Inquiries by Confidente have also established that a number of the tenderpreneurs are operating a string of briefcase companies, which have VAT vendor numbers and are therefore eligible to apply for refunds.
Confidente understands that the fraudsters submit fictitious invoices for VAT refunds, where they purport to have imported or acquired goods locally, when in actual fact they never purchased any goods.
It has also been established that their modus operandi also includes submitting fictitious invoices to the Ministry of Finance, which show that they imported vehicles for resale in the country.
One case, which has made its way to the courts recently involves 24-year-old Kotje Ngaujake, who last month made a brief appearance in the Windhoek Magistrate’s Court over alleged VAT fraud, involving over N$500 000.
Ngaujake was arrested on 15 June, after a joint investigation by the country’s intelligence service and the Finance Ministry, into the alleged defrauding of Inland Revenue.
He faces three charges of fraud, forgery and uttering.
Preliminary investigations reveal that Ngaujake misled the Receiver of Revenue about being a registered taxpayer, before allegedly submit¬ting three false tax refund claims, between 2016 and 2017, relating to the importing of vehicles.
Court documents in Confidente’s possession show that Ngaujake al¬legedly cheated tax authorities out of a total N$515 411.60 over a pe¬riod of seven months. He allegedly received N$47 378.87 between Sep¬tember and November 2016, N$52 198.98 between December 2016 and January 2017 and N$415 833.75 between February 2017 and March 2017.
Confidente also understands that some of the tenderpreneurs at times submit invoices where they rake in an average of N$2 million in VAT refunds, in one go, from the State.
Another modus operandi of the culprits is to register two or more briefcase companies under different owners, where one, for instance, is listed as being a supplier of construction materials, like cement, while the other is purported to be a buyer of these materials.

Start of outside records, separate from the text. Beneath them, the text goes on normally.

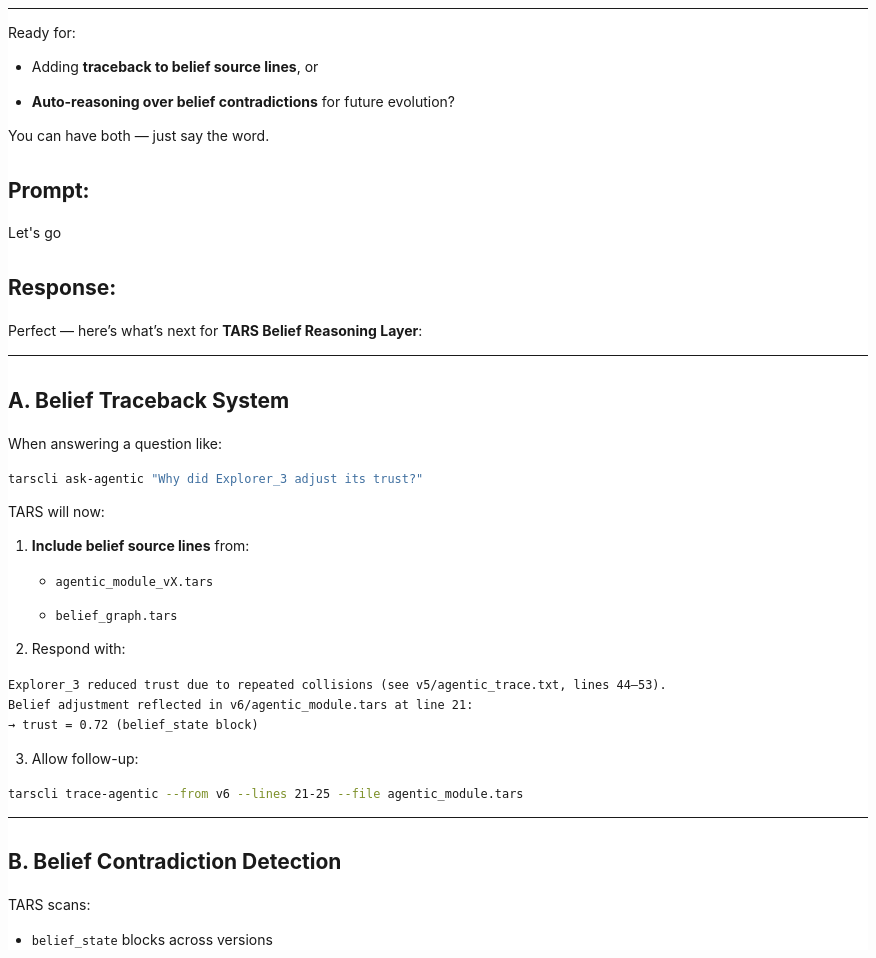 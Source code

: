 
* * *

Ready for:

*   Adding **traceback to belief source lines**, or
    
*   **Auto-reasoning over belief contradictions** for future evolution?
    

You can have both — just say the word.

## Prompt:
Let's go

## Response:
Perfect — here’s what’s next for **TARS Belief Reasoning Layer**:

* * *

**A. Belief Traceback System**
------------------------------

When answering a question like:

```bash
tarscli ask-agentic "Why did Explorer_3 adjust its trust?"
```

TARS will now:

1.  **Include belief source lines** from:
    
    *   `agentic_module_vX.tars`
        
    *   `belief_graph.tars`
        
2.  Respond with:
    

```
Explorer_3 reduced trust due to repeated collisions (see v5/agentic_trace.txt, lines 44–53).
Belief adjustment reflected in v6/agentic_module.tars at line 21:
→ trust = 0.72 (belief_state block)
```

3.  Allow follow-up:
    

```bash
tarscli trace-agentic --from v6 --lines 21-25 --file agentic_module.tars
```

* * *

**B. Belief Contradiction Detection**
-------------------------------------

TARS scans:

*   `belief_state` blocks across versions
     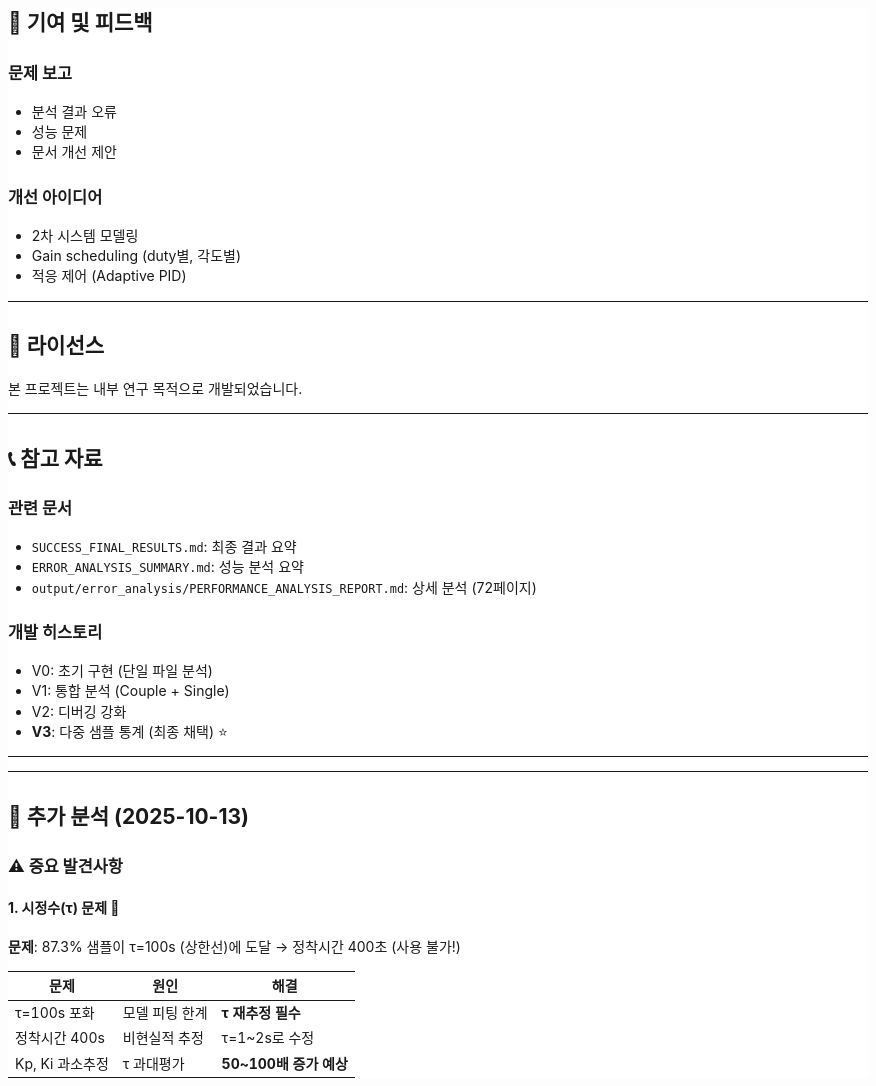 
## 🤝 기여 및 피드백

### 문제 보고
- 분석 결과 오류
- 성능 문제
- 문서 개선 제안

### 개선 아이디어
- 2차 시스템 모델링
- Gain scheduling (duty별, 각도별)
- 적응 제어 (Adaptive PID)

---

## 📜 라이선스

본 프로젝트는 내부 연구 목적으로 개발되었습니다.

---

## 📞 참고 자료

### 관련 문서
- `SUCCESS_FINAL_RESULTS.md`: 최종 결과 요약
- `ERROR_ANALYSIS_SUMMARY.md`: 성능 분석 요약
- `output/error_analysis/PERFORMANCE_ANALYSIS_REPORT.md`: 상세 분석 (72페이지)

### 개발 히스토리
- V0: 초기 구현 (단일 파일 분석)
- V1: 통합 분석 (Couple + Single)
- V2: 디버깅 강화
- **V3**: 다중 샘플 통계 (최종 채택) ⭐

---

---

## 🔬 추가 분석 (2025-10-13)

### ⚠️ 중요 발견사항

#### 1. 시정수(τ) 문제 🚨
**문제**: 87.3% 샘플이 τ=100s (상한선)에 도달 → 정착시간 400초 (사용 불가!)

| 문제 | 원인 | 해결 |
|---|---|---|
| τ=100s 포화 | 모델 피팅 한계 | **τ 재추정 필수** |
| 정착시간 400s | 비현실적 추정 | τ=1~2s로 수정 |
| Kp, Ki 과소추정 | τ 과대평가 | **50~100배 증가 예상** |
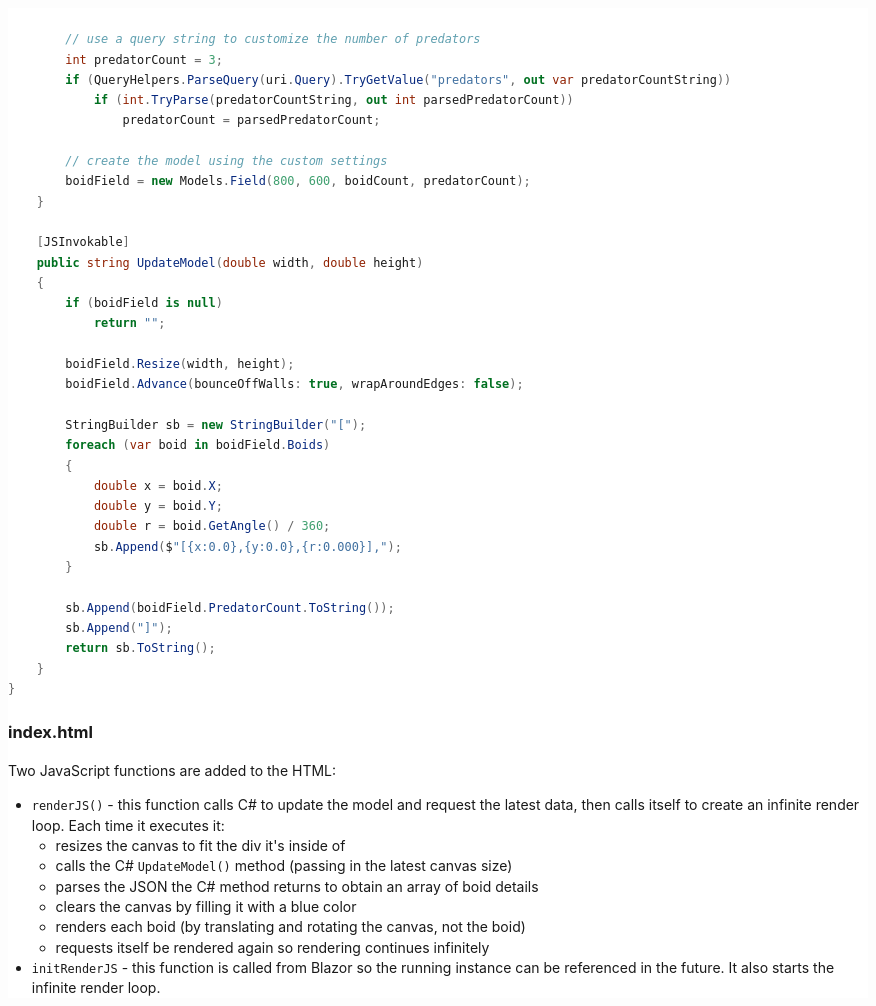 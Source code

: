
```cs

        // use a query string to customize the number of predators
        int predatorCount = 3;
        if (QueryHelpers.ParseQuery(uri.Query).TryGetValue("predators", out var predatorCountString))
            if (int.TryParse(predatorCountString, out int parsedPredatorCount))
                predatorCount = parsedPredatorCount;

        // create the model using the custom settings
        boidField = new Models.Field(800, 600, boidCount, predatorCount);
    }

    [JSInvokable]
    public string UpdateModel(double width, double height)
    {
        if (boidField is null)
            return "";

        boidField.Resize(width, height);
        boidField.Advance(bounceOffWalls: true, wrapAroundEdges: false);

        StringBuilder sb = new StringBuilder("[");
        foreach (var boid in boidField.Boids)
        {
            double x = boid.X;
            double y = boid.Y;
            double r = boid.GetAngle() / 360;
            sb.Append($"[{x:0.0},{y:0.0},{r:0.000}],");
        }

        sb.Append(boidField.PredatorCount.ToString());
        sb.Append("]");
        return sb.ToString();
    }
}
```

### index.html

Two JavaScript functions are added to the HTML:

* `renderJS()` - this function calls C# to update the model and request the latest data, then calls itself to create an infinite render loop. Each time it executes it:
  * resizes the canvas to fit the div it's inside of
  * calls the C# `UpdateModel()` method (passing in the latest canvas size)
  * parses the JSON the C# method returns to obtain an array of boid details
  * clears the canvas by filling it with a blue color
  * renders each boid (by translating and rotating the canvas, not the boid)
  * requests itself be rendered again so rendering continues infinitely
* `initRenderJS` - this function is called from Blazor so the running instance can be referenced in the future. It also starts the infinite render loop.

“These tenderpreneurs will then submit a VAT refund claim, purporting that Company A that is listed as a supplier of cement sold, for example, 100 bags of cement to Company B. Company B then purportedly used the bags of cement to construct houses, which they know fall under the category that is not taxed, so the tenderpreneur submits fictitious claims for a VAT refund for the 100 bags of cement, he reportedly purchased from Company A,” a Finance Ministry source revealed this week.
“When officials from the ministry does random background checks, that’s when they realise that Company A and B are both owned by one person, and that they only exist on paper. When a company says it bought or sold 100 bags of cement, then you would expect it to have a warehouse or a forklift at the very least, but they do not own anything at all.

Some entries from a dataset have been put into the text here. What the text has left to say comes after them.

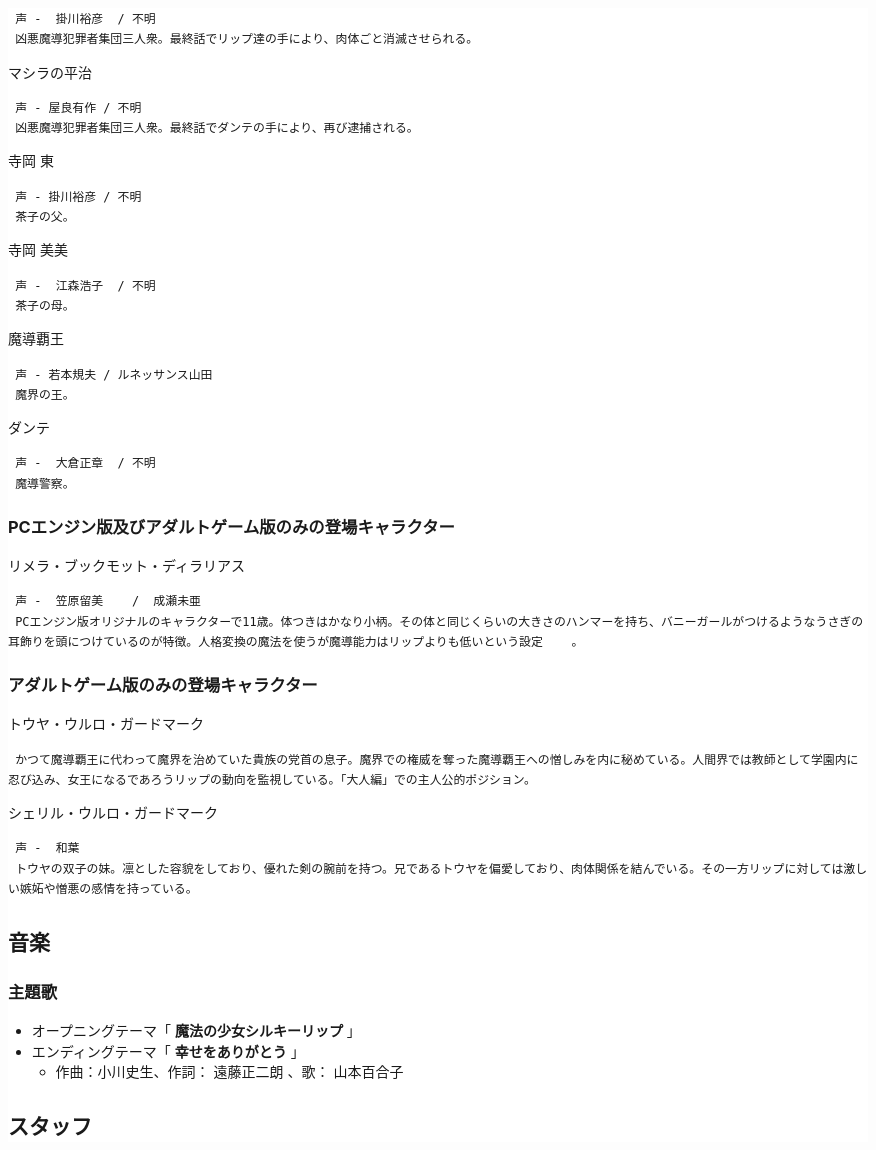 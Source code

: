      声 -  掛川裕彦  / 不明 
     凶悪魔導犯罪者集団三人衆。最終話でリップ達の手により、肉体ごと消滅させられる。 
マシラの平治

     声 - 屋良有作 / 不明 
     凶悪魔導犯罪者集団三人衆。最終話でダンテの手により、再び逮捕される。 
寺岡 東

     声 - 掛川裕彦 / 不明 
     茶子の父。 
寺岡 美美

     声 -  江森浩子  / 不明 
     茶子の母。 
魔導覇王

     声 - 若本規夫 / ルネッサンス山田 
     魔界の王。 
ダンテ

     声 -  大倉正章  / 不明 
     魔導警察。 

###  PCエンジン版及びアダルトゲーム版のみの登場キャラクター



リメラ・ブックモット・ディラリアス

     声 -  笠原留美    /  成瀬未亜 
     PCエンジン版オリジナルのキャラクターで11歳。体つきはかなり小柄。その体と同じくらいの大きさのハンマーを持ち、バニーガールがつけるようなうさぎの耳飾りを頭につけているのが特徴。人格変換の魔法を使うが魔導能力はリップよりも低いという設定    。 

###  アダルトゲーム版のみの登場キャラクター



トウヤ・ウルロ・ガードマーク

     かつて魔導覇王に代わって魔界を治めていた貴族の党首の息子。魔界での権威を奪った魔導覇王への憎しみを内に秘めている。人間界では教師として学園内に忍び込み、女王になるであろうリップの動向を監視している。「大人編」での主人公的ポジション。 
シェリル・ウルロ・ガードマーク

     声 -  和葉 
     トウヤの双子の妹。凛とした容貌をしており、優れた剣の腕前を持つ。兄であるトウヤを偏愛しており、肉体関係を結んでいる。その一方リップに対しては激しい嫉妬や憎悪の感情を持っている。 

##  音楽



###  主題歌



  * オープニングテーマ「 **魔法の少女シルキーリップ** 」 
  * エンディングテーマ「 **幸せをありがとう** 」 
    * 作曲：小川史生、作詞：  遠藤正二朗  、歌：  山本百合子 

##  スタッフ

“All these culprits do is to forge invoices, as well as understate their VAT output, to milk government,” the impeccable source added.
Investigations have also established that some of the fraudsters connive with officials in the Ministry of Finance, to defraud the State.
“Some officials have since been exposed and dismissed from the ministry for misconduct involving fraudulent VAT claims,” the source added.